When I picked up a copy of this book in a local library, I was intrigued by its thickness and also the date of publication in 1901. I assumed after reading the first few pages that this had been written by a 'woman of means' and somebody with an independent streak. After all, very few (if any women) would have wandered casually about Ireland in circa 1901 visiting the highways, byways and aristocratic homes of such a 'closed' community unless they had a bit of 'spark' about them. The research around some of the issues were excellent. Irish legend (i.e. Finola) was well documented as were the details on some connected ancient established families i.e. Jordans (de Exeter branch from Devon and Somerset, originally brave noblemen of the Crusades and descended from the Baskerville, Roper, Muttlebury, Hastings and Hele lines). Such knowledge as this, now lost in the past, becomes vital to devoted historians who read this casually scripted work as something intrinsically important to the fabric of the Celtic and Norman links with Britain.
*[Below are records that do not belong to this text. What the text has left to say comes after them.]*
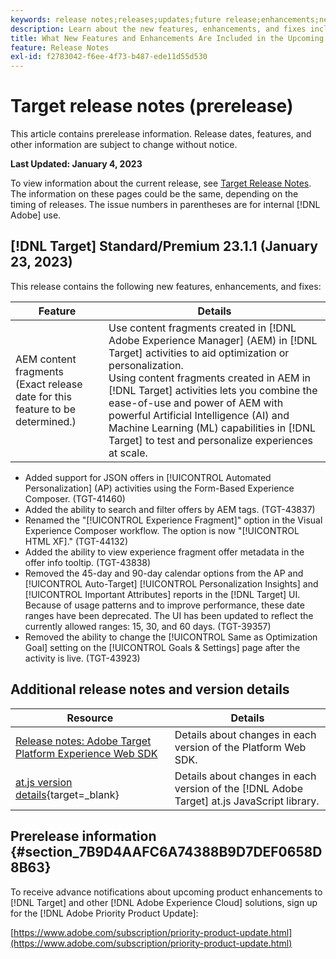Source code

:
 ```yaml
---
keywords: release notes;releases;updates;future release;enhancements;new features;fixes;updates;prerelease
description: Learn about the new features, enhancements, and fixes included in the upcoming release of Adobe Target, including SDKs, APIs, and JavaScript libraries.
title: What New Features and Enhancements Are Included in the Upcoming Release?
feature: Release Notes
exl-id: f2783042-f6ee-4f73-b487-ede11d55d530
---
```

# Target release notes (prerelease)

This article contains prerelease information. Release dates, features, and other information are subject to change without notice. 

**Last Updated: January 4, 2023**

To view information about the current release, see [Target Release Notes](release-notes.md). The information on these pages could be the same, depending on the timing of releases. The issue numbers in parentheses are for internal [!DNL Adobe] use.

## [!DNL Target] Standard/Premium 23.1.1 (January 23, 2023)

This release contains the following new features, enhancements, and fixes:

|Feature|Details|
| --- | --- |
|AEM content fragments<br>(Exact release date for this feature to be determined.)|Use content fragments created in [!DNL Adobe Experience Manager] (AEM) in [!DNL Target] activities to aid optimization or personalization.<br>Using content fragments created in AEM in [!DNL Target] activities lets you combine the ease-of-use and power of AEM with powerful Artificial Intelligence (AI) and Machine Learning (ML) capabilities in [!DNL Target] to test and personalize experiences at scale.|

* Added support for JSON offers in [!UICONTROL Automated Personalization] (AP) activities using the Form-Based Experience Composer. (TGT-41460)
* Added the ability to search and filter offers by AEM tags. (TGT-43837)
* Renamed the "[!UICONTROL Experience Fragment]" option in the Visual Experience Composer workflow. The option is now "[!UICONTROL HTML XF]." (TGT-44132)
* Added the ability to view experience fragment offer metadata in the offer info tooltip. (TGT-43838)
* Removed the 45-day and 90-day calendar options from the AP and [!UICONTROL Auto-Target] [!UICONTROL Personalization Insights] and [!UICONTROL Important Attributes] reports in the [!DNL Target] UI. Because of usage patterns and to improve performance, these date ranges have been deprecated. The UI has been updated to reflect the currently allowed ranges: 15, 30, and 60 days. (TGT-39357)
* Removed the ability to change the [!UICONTROL Same as Optimization Goal] setting on the [!UICONTROL Goals & Settings] page after the activity is live. (TGT-43923)

## Additional release notes and version details

|Resource|Details|
|--- |--- |
|[Release notes: Adobe Target Platform Experience Web SDK](https://experienceleague.adobe.com/docs/experience-platform/edge/release-notes.html?lang=en)|Details about changes in each version of the Platform Web SDK.|
|[at.js version details](https://developer.adobe.com/target/implement/client-side/atjs/target-atjs-versions/){target=_blank}|Details about changes in each version of the [!DNL Adobe Target] at.js JavaScript library.|


## Prerelease information {#section_7B9D4AAFC6A74388B9D7DEF0658D8B63} 

To receive advance notifications about upcoming product enhancements to [!DNL Target] and other [!DNL Adobe Experience Cloud] solutions, sign up for the [!DNL Adobe Priority Product Update]:

[https://www.adobe.com/subscription/priority-product-update.html](https://www.adobe.com/subscription/priority-product-update.html)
I realised after looking the author up - it could only have been an American! The fresh vision of an educated outsider coming from a land where the detached culture is 'new' to visiting a land where the culture is as old as the soil but needs a fresh injection of fact and background, gives this book more colour. Wiggins descriptions are vibrant, tinged with some humour and at times a mixture of awe and fascination. Also seen from the eyes of a traveller in 1901 where the occupation of travelling was not as convenient as it is today.